The old Nikon F era lenses were high-quality in the day, but I think one reason my old film pictures suffered, was that compared to modern lenses they were not that fantastic. They are not really ultra-sharp if you start looking critically thru the viewfinder or at the pictures.

It is pretty amazing what modern camera lenses can do, even the little 10:1 or bigger ratio mini-zoom lenses in video cameras and point-and-shoot digitals. That is a crazy wide zoom ratio to have not-awful image quality. Mass production keeps the price "reasonable".

I've not been active with astronomy lately, but telescopes good enough for precise viewing, or especially astrophotography get insanely expensive. An astronomical instrument has to be sharper than even a top-of-the-line camera lens, though some of the really-expensive telephoto camera lenses are good enough for astrophotography.
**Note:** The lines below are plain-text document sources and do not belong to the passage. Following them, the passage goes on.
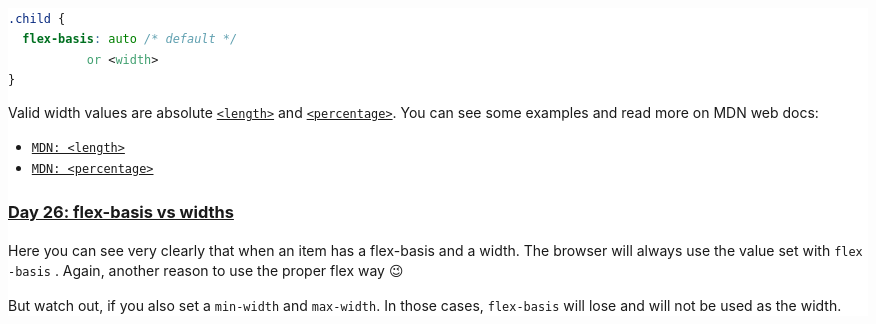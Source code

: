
 ```css
.child {
  flex-basis: auto /* default */
           or <width>
}
```

Valid width values are absolute [`<length>`](https://developer.mozilla.org/en-US/docs/Web/CSS/length) and [`<percentage>`](https://developer.mozilla.org/en-US/docs/Web/CSS/percentage). You can see some examples and read more on MDN web docs:

- [`MDN: <length>`](https://developer.mozilla.org/en-US/docs/Web/CSS/length)
- [`MDN: <percentage>`](https://developer.mozilla.org/en-US/docs/Web/CSS/percentage)

<a id="flex-basis-vs-widths"></a>

### [Day 26: flex-basis vs widths](#flex-basis-vs-widths)

Here you can see very clearly that when an item has a flex-basis and a width. The browser will always use the value set with `flex-basis` . Again, another reason to use the proper flex way 😉

But watch out, if you also set a `min-width` and `max-width`. In those cases, `flex-basis` will lose and will not be used as the width.

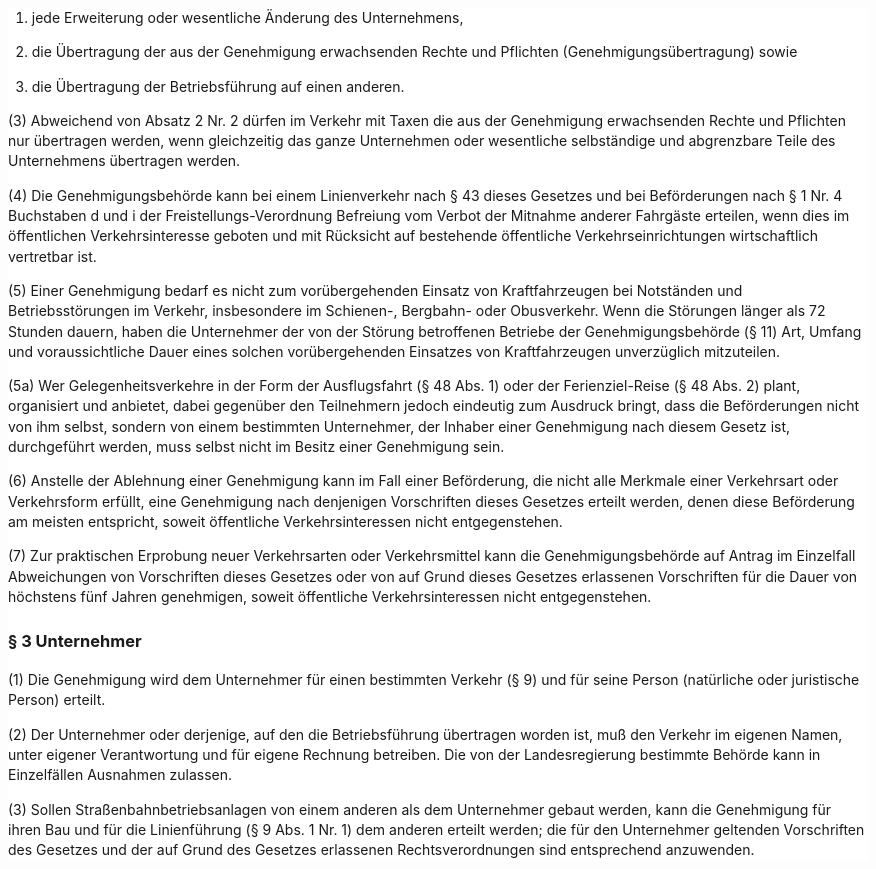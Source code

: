 1.  jede Erweiterung oder wesentliche Änderung des Unternehmens,


2.  die Übertragung der aus der Genehmigung erwachsenden Rechte und Pflichten (Genehmigungsübertragung) sowie


3.  die Übertragung der Betriebsführung auf einen anderen.




(3) Abweichend von Absatz 2 Nr. 2 dürfen im Verkehr mit Taxen die aus der Genehmigung erwachsenden Rechte und Pflichten nur übertragen werden, wenn gleichzeitig das ganze Unternehmen oder wesentliche selbständige und abgrenzbare Teile des Unternehmens übertragen werden.

(4) Die Genehmigungsbehörde kann bei einem Linienverkehr nach § 43 dieses Gesetzes und bei Beförderungen nach § 1 Nr. 4 Buchstaben d und i der Freistellungs-Verordnung Befreiung vom Verbot der Mitnahme anderer Fahrgäste erteilen, wenn dies im öffentlichen Verkehrsinteresse geboten und mit Rücksicht auf bestehende öffentliche Verkehrseinrichtungen wirtschaftlich vertretbar ist.

(5) Einer Genehmigung bedarf es nicht zum vorübergehenden Einsatz von Kraftfahrzeugen bei Notständen und Betriebsstörungen im Verkehr, insbesondere im Schienen-, Bergbahn- oder Obusverkehr. Wenn die Störungen länger als 72 Stunden dauern, haben die Unternehmer der von der Störung betroffenen Betriebe der Genehmigungsbehörde (§ 11) Art, Umfang und voraussichtliche Dauer eines solchen vorübergehenden Einsatzes von Kraftfahrzeugen unverzüglich mitzuteilen.

(5a) Wer Gelegenheitsverkehre in der Form der Ausflugsfahrt (§ 48 Abs. 1) oder der Ferienziel-Reise (§ 48 Abs. 2) plant, organisiert und anbietet, dabei gegenüber den Teilnehmern jedoch eindeutig zum Ausdruck bringt, dass die Beförderungen nicht von ihm selbst, sondern von einem bestimmten Unternehmer, der Inhaber einer Genehmigung nach diesem Gesetz ist, durchgeführt werden, muss selbst nicht im Besitz einer Genehmigung sein.

(6) Anstelle der Ablehnung einer Genehmigung kann im Fall einer Beförderung, die nicht alle Merkmale einer Verkehrsart oder Verkehrsform erfüllt, eine Genehmigung nach denjenigen Vorschriften dieses Gesetzes erteilt werden, denen diese Beförderung am meisten entspricht, soweit öffentliche Verkehrsinteressen nicht entgegenstehen.

(7) Zur praktischen Erprobung neuer Verkehrsarten oder Verkehrsmittel kann die Genehmigungsbehörde auf Antrag im Einzelfall Abweichungen von Vorschriften dieses Gesetzes oder von auf Grund dieses Gesetzes erlassenen Vorschriften für die Dauer von höchstens fünf Jahren genehmigen, soweit öffentliche Verkehrsinteressen nicht entgegenstehen.


### § 3 Unternehmer

(1) Die Genehmigung wird dem Unternehmer für einen bestimmten Verkehr (§ 9) und für seine Person (natürliche oder juristische Person) erteilt.

(2) Der Unternehmer oder derjenige, auf den die Betriebsführung übertragen worden ist, muß den Verkehr im eigenen Namen, unter eigener Verantwortung und für eigene Rechnung betreiben. Die von der Landesregierung bestimmte Behörde kann in Einzelfällen Ausnahmen zulassen.

(3) Sollen Straßenbahnbetriebsanlagen von einem anderen als dem Unternehmer gebaut werden, kann die Genehmigung für ihren Bau und für die Linienführung (§ 9 Abs. 1 Nr. 1) dem anderen erteilt werden; die für den Unternehmer geltenden Vorschriften des Gesetzes und der auf Grund des Gesetzes erlassenen Rechtsverordnungen sind entsprechend anzuwenden.

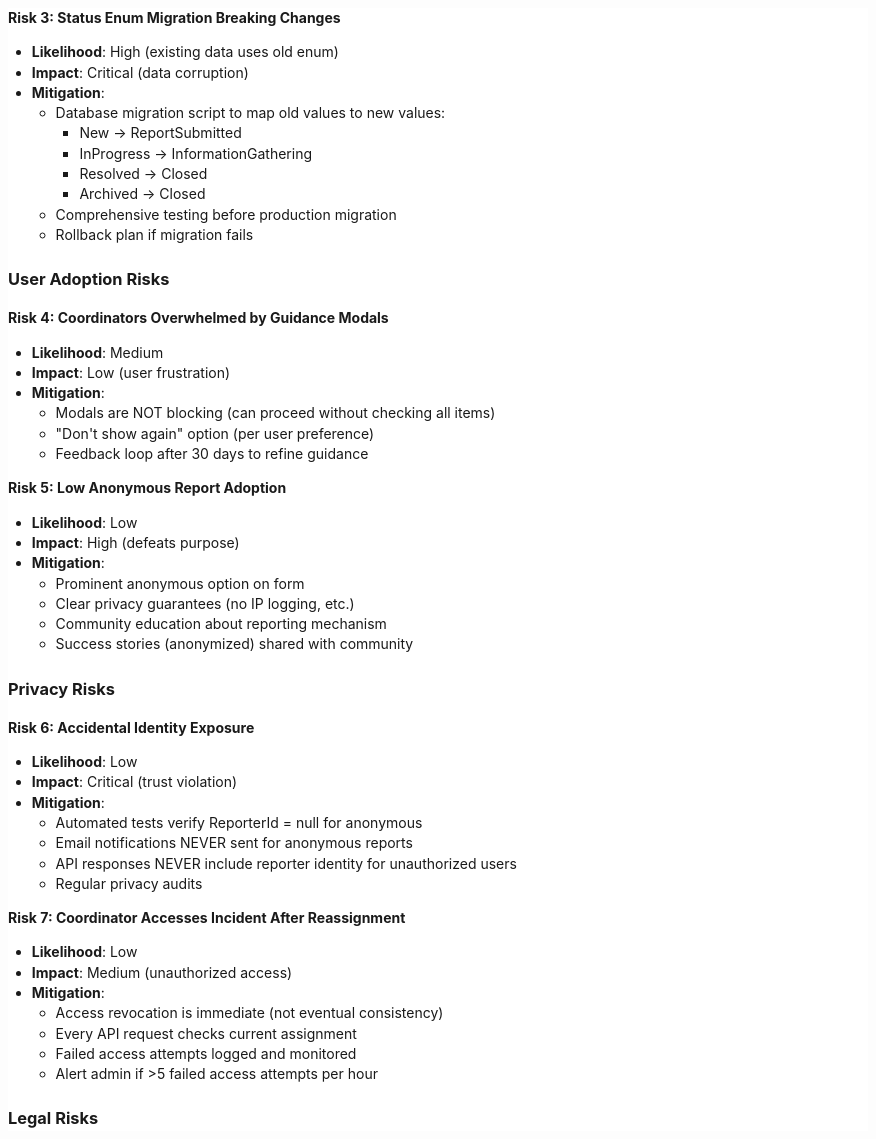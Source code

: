 **Risk 3: Status Enum Migration Breaking Changes**
- **Likelihood**: High (existing data uses old enum)
- **Impact**: Critical (data corruption)
- **Mitigation**:
  - Database migration script to map old values to new values:
    - New → ReportSubmitted
    - InProgress → InformationGathering
    - Resolved → Closed
    - Archived → Closed
  - Comprehensive testing before production migration
  - Rollback plan if migration fails

### User Adoption Risks

**Risk 4: Coordinators Overwhelmed by Guidance Modals**
- **Likelihood**: Medium
- **Impact**: Low (user frustration)
- **Mitigation**:
  - Modals are NOT blocking (can proceed without checking all items)
  - "Don't show again" option (per user preference)
  - Feedback loop after 30 days to refine guidance

**Risk 5: Low Anonymous Report Adoption**
- **Likelihood**: Low
- **Impact**: High (defeats purpose)
- **Mitigation**:
  - Prominent anonymous option on form
  - Clear privacy guarantees (no IP logging, etc.)
  - Community education about reporting mechanism
  - Success stories (anonymized) shared with community

### Privacy Risks

**Risk 6: Accidental Identity Exposure**
- **Likelihood**: Low
- **Impact**: Critical (trust violation)
- **Mitigation**:
  - Automated tests verify ReporterId = null for anonymous
  - Email notifications NEVER sent for anonymous reports
  - API responses NEVER include reporter identity for unauthorized users
  - Regular privacy audits

**Risk 7: Coordinator Accesses Incident After Reassignment**
- **Likelihood**: Low
- **Impact**: Medium (unauthorized access)
- **Mitigation**:
  - Access revocation is immediate (not eventual consistency)
  - Every API request checks current assignment
  - Failed access attempts logged and monitored
  - Alert admin if >5 failed access attempts per hour

### Legal Risks
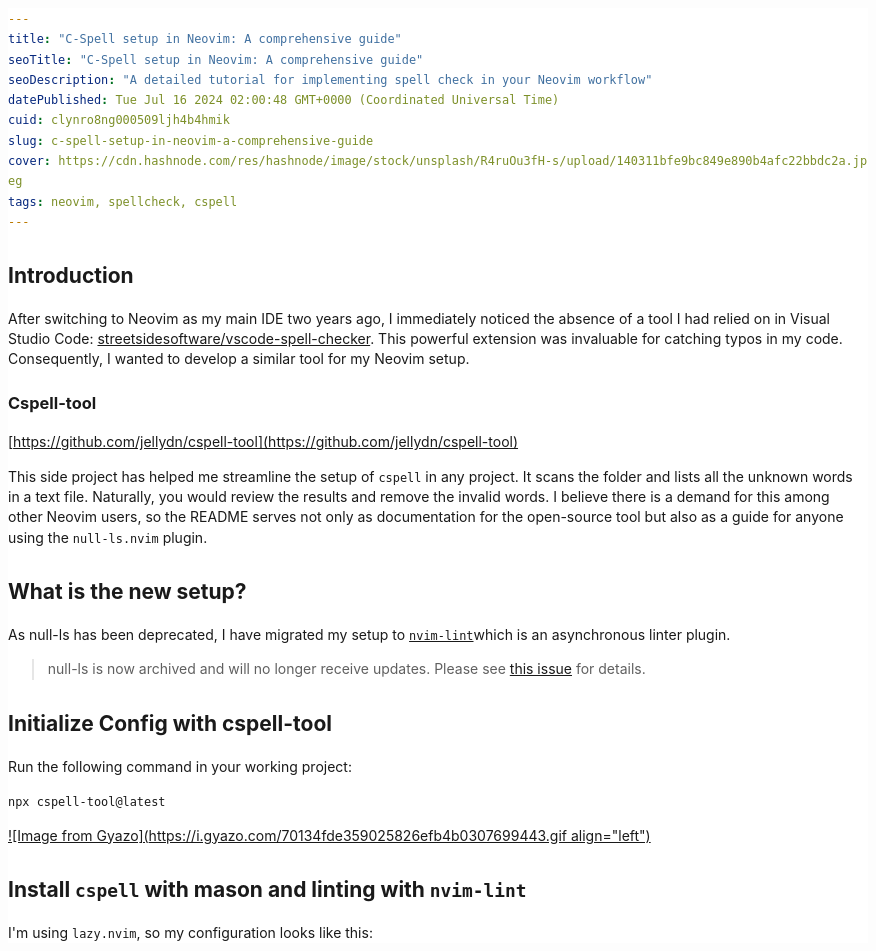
 ```yaml
---
title: "C-Spell setup in Neovim: A comprehensive guide"
seoTitle: "C-Spell setup in Neovim: A comprehensive guide"
seoDescription: "A detailed tutorial for implementing spell check in your Neovim workflow"
datePublished: Tue Jul 16 2024 02:00:48 GMT+0000 (Coordinated Universal Time)
cuid: clynro8ng000509ljh4b4hmik
slug: c-spell-setup-in-neovim-a-comprehensive-guide
cover: https://cdn.hashnode.com/res/hashnode/image/stock/unsplash/R4ruOu3fH-s/upload/140311bfe9bc849e890b4afc22bbdc2a.jpeg
tags: neovim, spellcheck, cspell
---
```


## Introduction

After switching to Neovim as my main IDE two years ago, I immediately noticed the absence of a tool I had relied on in Visual Studio Code: [streetsidesoftware/vscode-spell-checker](https://github.com/streetsidesoftware/vscode-spell-checker). This powerful extension was invaluable for catching typos in my code. Consequently, I wanted to develop a similar tool for my Neovim setup.

### Cspell-tool

[https://github.com/jellydn/cspell-tool](https://github.com/jellydn/cspell-tool)

This side project has helped me streamline the setup of `cspell` in any project. It scans the folder and lists all the unknown words in a text file. Naturally, you would review the results and remove the invalid words. I believe there is a demand for this among other Neovim users, so the README serves not only as documentation for the open-source tool but also as a guide for anyone using the `null-ls.nvim` plugin.

## What is the new setup?

As null-ls has been deprecated, I have migrated my setup to [`nvim-lint`](https://github.com/mfussenegger/nvim-lint)which is an asynchronous linter plugin.

> null-ls is now archived and will no longer receive updates. Please see [this issue](https://github.com/jose-elias-alvarez/null-ls.nvim/issues/1621) for details.

## Initialize Config with cspell-tool

Run the following command in your working project:

```bash
npx cspell-tool@latest
```

[![Image from Gyazo](https://i.gyazo.com/70134fde359025826efb4b0307699443.gif align="left")](https://gyazo.com/70134fde359025826efb4b0307699443)

## Install `cspell` with mason and linting with `nvim-lint`

I'm using `lazy.nvim`, so my configuration looks like this:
Telescopes tend to cost more because they are not mass-manufactured at the rate of photo/video equipment, but if it was cheaper than "kinda expensive" to make an excellent telescope, then somebody somewhere would probably be doing it.

The high-end refractor telescopes sought-after for astro photography are basically just really big, carefully built telephoto lenses. However they usually only have 3 or sometimes 4 lens elements, and there is a lot of expert human labor devoted to tweaking each of the lenses and also the combination arranged in the objective cell. You can't hardly find the most-excellent refractor telescopes with an F-ratio much lower than F6 or F8. The small volume manufacturers are so picky about color correction and such, they just believe that physics makes it near-impossible to make a "near perfect" large lens with a much lower F-ratio than F6 to F8.

That is what makes the camera telephotos with numerous lens elements and pretty high optical quality and very low F-ratio, even more amazing-- That they work as good as they do and they are cheap enough that you don't have to be NASA or the Defense Dept to be able to afford to buy em. Though only the most expensive examples will do a great job pointed at the sky.